DATA FOR THIS TASK section start

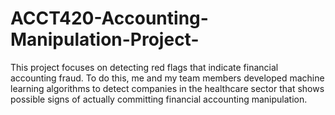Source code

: # ACCT420-Accounting-Manipulation-Project-
This project focuses on detecting red flags that indicate financial accounting fraud. To do this, me and my team members developed machine learning algorithms to detect companies in the healthcare sector that shows possible signs of actually committing financial accounting manipulation. 

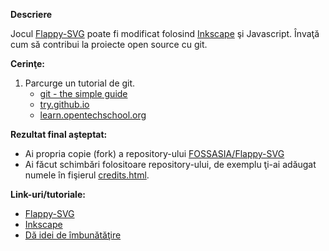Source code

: **Descriere**

Jocul [Flappy-SVG](https://github.com/fossasia/flappy-svg#flappy-svg) poate fi modificat folosind [Inkscape](http://inkscape.org/) şi Javascript.
Învaţă cum să contribui la proiecte open source cu git.

**Cerinţe:**

1. Parcurge un tutorial de git.
	- [git - the simple guide](https://rogerdudler.github.io/git-guide/index.html)
	- [try.github.io](https://try.github.io/levels/1/challenges/1)
	- [learn.opentechschool.org](http://learn.opentechschool.org/)

**Rezultat final aşteptat:** 

- Ai propria copie (fork) a repository-ului [FOSSASIA/Flappy-SVG](https://github.com/fossasia/flappy-svg#flappy-svg)
- Ai făcut schimbări folositoare repository-ului, de exemplu ţi-ai adăugat numele în fişierul [credits.html](http://fossasia.github.io/flappy-svg/credits.html).

**Link-uri/tutoriale:**

- [Flappy-SVG](https://github.com/fossasia/flappy-svg#flappy-svg)
- [Inkscape](http://inkscape.org/)
- [Dă idei de îmbunătăţire](https://github.com/fossasia/flappy-svg/issues)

DATA FOR THIS TASK section end

EXERCISE AIM: Find every line of the data that includes the string "html". Copy each of those lines.

FINAL ANSWER:
	- [git - the simple guide](https://rogerdudler.github.io/git-guide/index.html)
- Ai făcut schimbări folositoare repository-ului, de exemplu ţi-ai adăugat numele în fişierul [credits.html](http://fossasia.github.io/flappy-svg/credits.html).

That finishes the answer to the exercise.